Ich unternahm einige tolle Reisen. Als Mitglied der Jazzband hatte ich das Glück, für die Proben drei Tage zu einer wunderschönen Bucht zu fahren. Mit dem Geografiekurs machte ich einen Ausflug in den berühmten Nationalpark Tongariro. Zum Abschluss gingen wir in ein elegantes Restaurant, die Mädchen trugen Kleider und die Jungen Anzüge. Es war ohne Frage eines meiner schönsten Erlebnisse in Down Under und ich fand in diesen vier Tagen viele neue Freunde. Die Überraschungsparty, die meine neuseeländischen Freunde und meine Gastfamilie zu meinem Geburtstag organisierten, zählte ebenfalls zu den tollsten Ereignissen meines Aufenthalts.
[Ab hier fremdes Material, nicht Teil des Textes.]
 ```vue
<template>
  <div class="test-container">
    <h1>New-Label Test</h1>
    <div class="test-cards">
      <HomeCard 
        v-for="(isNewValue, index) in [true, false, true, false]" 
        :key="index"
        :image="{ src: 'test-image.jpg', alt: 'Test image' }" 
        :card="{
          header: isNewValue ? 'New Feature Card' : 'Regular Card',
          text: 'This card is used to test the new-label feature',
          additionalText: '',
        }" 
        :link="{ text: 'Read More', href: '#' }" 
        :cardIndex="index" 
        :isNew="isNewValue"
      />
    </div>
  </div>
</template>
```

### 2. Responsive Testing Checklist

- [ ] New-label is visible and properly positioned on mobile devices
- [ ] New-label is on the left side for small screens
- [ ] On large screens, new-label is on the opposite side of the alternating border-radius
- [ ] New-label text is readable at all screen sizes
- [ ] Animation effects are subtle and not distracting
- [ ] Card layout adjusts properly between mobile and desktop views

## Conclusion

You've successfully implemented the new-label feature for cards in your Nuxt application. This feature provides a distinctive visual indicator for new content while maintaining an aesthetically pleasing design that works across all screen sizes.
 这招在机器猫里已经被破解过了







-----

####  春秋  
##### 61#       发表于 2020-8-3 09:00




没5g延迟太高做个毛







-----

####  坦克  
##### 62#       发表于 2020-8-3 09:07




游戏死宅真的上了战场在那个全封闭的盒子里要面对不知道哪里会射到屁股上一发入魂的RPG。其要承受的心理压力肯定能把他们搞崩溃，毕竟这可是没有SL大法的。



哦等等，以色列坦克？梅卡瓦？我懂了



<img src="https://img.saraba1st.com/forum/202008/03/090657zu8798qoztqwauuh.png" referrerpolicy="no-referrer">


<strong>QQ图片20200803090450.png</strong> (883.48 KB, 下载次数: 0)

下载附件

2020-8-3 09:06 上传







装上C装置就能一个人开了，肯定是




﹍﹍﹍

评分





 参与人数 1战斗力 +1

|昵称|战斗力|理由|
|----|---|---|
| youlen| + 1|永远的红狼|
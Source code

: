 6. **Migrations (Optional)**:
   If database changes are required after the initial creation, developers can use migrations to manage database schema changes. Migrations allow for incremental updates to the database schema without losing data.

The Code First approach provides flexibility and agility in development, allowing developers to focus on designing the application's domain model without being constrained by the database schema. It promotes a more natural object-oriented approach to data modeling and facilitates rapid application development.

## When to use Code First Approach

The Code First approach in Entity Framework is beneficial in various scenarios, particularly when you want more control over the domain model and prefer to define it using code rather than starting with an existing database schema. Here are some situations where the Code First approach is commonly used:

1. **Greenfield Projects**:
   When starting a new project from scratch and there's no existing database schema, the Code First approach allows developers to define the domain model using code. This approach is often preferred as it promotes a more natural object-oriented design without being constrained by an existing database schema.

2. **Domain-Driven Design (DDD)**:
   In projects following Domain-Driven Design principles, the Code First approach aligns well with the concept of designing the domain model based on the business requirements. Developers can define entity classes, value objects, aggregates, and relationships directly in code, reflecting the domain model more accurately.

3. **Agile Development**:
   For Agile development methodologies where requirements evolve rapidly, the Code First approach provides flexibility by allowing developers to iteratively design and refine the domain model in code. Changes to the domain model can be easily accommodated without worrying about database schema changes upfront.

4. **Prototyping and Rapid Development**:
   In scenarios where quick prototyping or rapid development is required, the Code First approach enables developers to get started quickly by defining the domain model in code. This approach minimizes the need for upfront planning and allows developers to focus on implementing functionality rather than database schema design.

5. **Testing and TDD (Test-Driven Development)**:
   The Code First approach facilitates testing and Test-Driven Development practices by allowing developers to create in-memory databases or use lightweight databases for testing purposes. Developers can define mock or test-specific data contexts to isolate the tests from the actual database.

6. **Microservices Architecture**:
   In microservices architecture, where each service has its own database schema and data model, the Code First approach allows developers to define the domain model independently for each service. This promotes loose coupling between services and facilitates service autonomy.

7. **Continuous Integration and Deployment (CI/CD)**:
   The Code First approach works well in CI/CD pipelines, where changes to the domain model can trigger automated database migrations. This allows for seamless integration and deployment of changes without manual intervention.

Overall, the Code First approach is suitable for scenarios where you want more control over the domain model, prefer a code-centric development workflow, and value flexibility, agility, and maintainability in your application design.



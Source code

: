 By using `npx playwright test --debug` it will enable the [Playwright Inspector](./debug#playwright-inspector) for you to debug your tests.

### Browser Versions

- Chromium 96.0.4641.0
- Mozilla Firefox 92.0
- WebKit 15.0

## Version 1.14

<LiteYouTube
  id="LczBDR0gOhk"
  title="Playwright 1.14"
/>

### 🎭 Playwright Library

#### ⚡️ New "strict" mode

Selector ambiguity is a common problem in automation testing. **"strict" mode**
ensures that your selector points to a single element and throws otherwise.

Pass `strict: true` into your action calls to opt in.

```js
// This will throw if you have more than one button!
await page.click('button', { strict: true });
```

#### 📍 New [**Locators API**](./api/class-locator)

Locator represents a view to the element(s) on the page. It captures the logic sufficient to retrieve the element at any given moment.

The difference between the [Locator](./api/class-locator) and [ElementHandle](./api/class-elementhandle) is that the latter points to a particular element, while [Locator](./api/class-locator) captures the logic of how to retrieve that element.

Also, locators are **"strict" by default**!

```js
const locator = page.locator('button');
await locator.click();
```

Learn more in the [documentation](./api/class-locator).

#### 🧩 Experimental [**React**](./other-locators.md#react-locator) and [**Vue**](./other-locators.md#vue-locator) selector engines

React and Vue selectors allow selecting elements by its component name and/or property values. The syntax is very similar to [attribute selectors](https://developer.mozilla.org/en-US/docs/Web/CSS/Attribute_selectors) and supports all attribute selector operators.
In den letzten zwei Wochen reiste ich außerdem auf die Südinsel Neuseelands. Die Landschaft war wirklich faszinierend und abwechslungsreich, einerseits gab es viel weites flaches Land, andererseits auch Gebirge. Ich besuchte verschiedene Städte wie Wellington, Rotorua, Picton, Dunedin, Queenstown und Christchurch, fuhr zum Lake Taupo und zum Fjord Doubtful Sound. Außerdem sah ich Robben und Delfine, nur das Whalewatching in Kaikoura fiel leider aufgrund des schlechten Wetters buchstäblich ins Wasser.

Heimweh hatte ich eigentlich nie. Ich musste mir einfach in Erinnerung rufen, dass mein Aufenthalt eine einmalige Chance war, von dem ich jede Sekunde genießen wollte. Der Abschied fiel mir dementsprechend schwer. Inzwischen kommt mir meine Zeit in Neuseeland fast wie ein Traum vor und ich kann nicht glauben, dass ich diesen Schritt wirklich gewagt habe. Ich habe noch Kontakt zu all meinen Freunden und meine Gastfamilie hat vor, mich bald zu besuchen. Während meines Auslandsaufenthalts lernte ich mich neu kennen, sammelte viele tolle Erfahrungen und fand Freunde fürs Leben. Ich kann nur jedem empfehlen, selbst einen Schüleraustausch zu machen – ihr werdet es auf keinen Fall bereuen!

Julia Brenner, 17, geht derzeit noch zur Schule, träumt aber schon von der nächsten Neuseeland-Reise. Sobald sie ihr Abitur gemacht hat, will sie direkt ins Land der Kiwis zurückkehren.